Phospholipid-dependent interaction between dibromothymoquinone and iron-sulfur protein in mitochondrial ubiquinol-cytochrome c reductase.

Dibromothymoquinone (DBMIB) inhibits antimycin A-sensitive ubiquinol-cytochrome c reductase activity; the maximal inhibition is 90%. DBMIB alters the EPR spectra of reduced iron-sulfur protein in intact ubiquinol-cytochrome c reductase. The maximal spectral change occurs with 60 mol inhibitor per mol cytochrome c1 in the reductase. DBMIB causes little alteration in the EPR characteristics of iron-sulfur protein when ubiquinol-cytochrome c reductase is delipidated. When delipidated ubiquinol-cytochrome c reductase is replenished with phospholipid, the effect of DBMIB reappears.
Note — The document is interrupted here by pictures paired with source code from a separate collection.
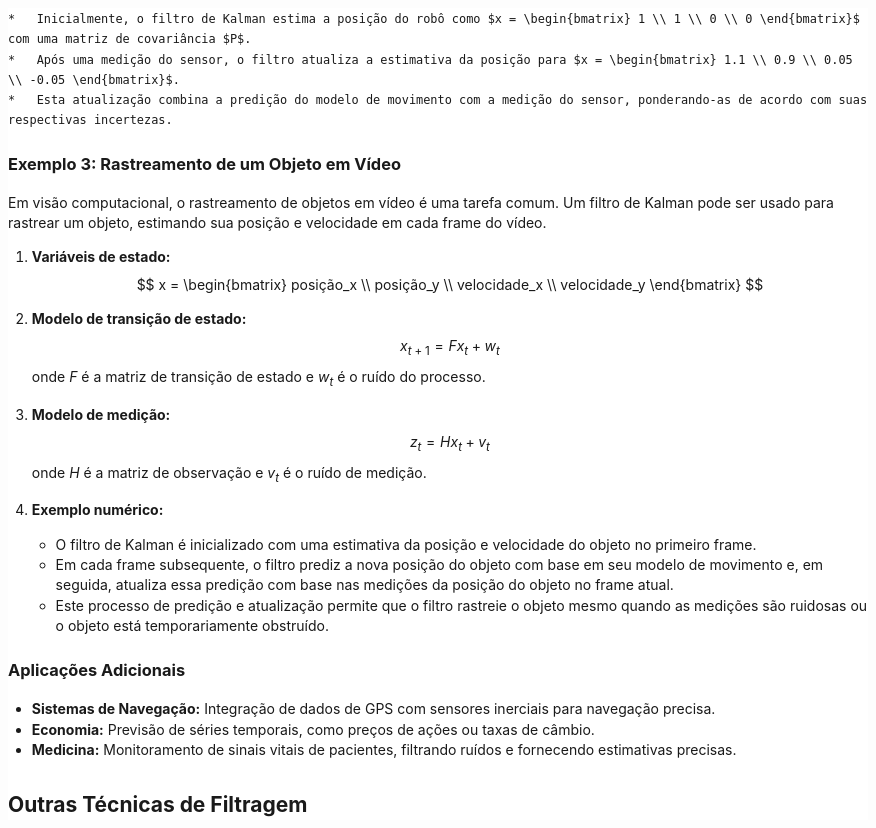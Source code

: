     *   Inicialmente, o filtro de Kalman estima a posição do robô como $x = \begin{bmatrix} 1 \\ 1 \\ 0 \\ 0 \end{bmatrix}$ com uma matriz de covariância $P$.
    *   Após uma medição do sensor, o filtro atualiza a estimativa da posição para $x = \begin{bmatrix} 1.1 \\ 0.9 \\ 0.05 \\ -0.05 \end{bmatrix}$.
    *   Esta atualização combina a predição do modelo de movimento com a medição do sensor, ponderando-as de acordo com suas respectivas incertezas.

### Exemplo 3: Rastreamento de um Objeto em Vídeo

Em visão computacional, o rastreamento de objetos em vídeo é uma tarefa comum. Um filtro de Kalman pode ser usado para rastrear um objeto, estimando sua posição e velocidade em cada frame do vídeo.

1.  **Variáveis de estado:**
    $$
    x = \begin{bmatrix}
    posição_x \\
    posição_y \\
    velocidade_x \\
    velocidade_y
    \end{bmatrix}
    $$

2.  **Modelo de transição de estado:**
    $$
    x_{t+1} = F x_t + w_t
    $$
    onde $F$ é a matriz de transição de estado e $w_t$ é o ruído do processo.

3.  **Modelo de medição:**
    $$
    z_t = H x_t + v_t
    $$
    onde $H$ é a matriz de observação e $v_t$ é o ruído de medição.

4.  **Exemplo numérico:**

    *   O filtro de Kalman é inicializado com uma estimativa da posição e velocidade do objeto no primeiro frame.
    *   Em cada frame subsequente, o filtro prediz a nova posição do objeto com base em seu modelo de movimento e, em seguida, atualiza essa predição com base nas medições da posição do objeto no frame atual.
    *   Este processo de predição e atualização permite que o filtro rastreie o objeto mesmo quando as medições são ruidosas ou o objeto está temporariamente obstruído.

### Aplicações Adicionais

*   **Sistemas de Navegação:** Integração de dados de GPS com sensores inerciais para navegação precisa.
*   **Economia:** Previsão de séries temporais, como preços de ações ou taxas de câmbio.
*   **Medicina:** Monitoramento de sinais vitais de pacientes, filtrando ruídos e fornecendo estimativas precisas.

## Outras Técnicas de Filtragem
However, when DBMIB is added to delipidated protein prior to replenishment with phospholipid, very little spectral alteration is observed. DBMIB does not alter the EPR spectra of purified iron-sulfur protein, with or without phospholipid in the preparation. Reduced DBMIB does not alter the EPR characteristics of iron-sulfur protein in intact or delipidated ubiquinol-cytochrome c reductase. Cysteine and other thiol compounds can reverse the spectral alternation caused by DBMIB. This reversal probably results from the reduction of DBMIB.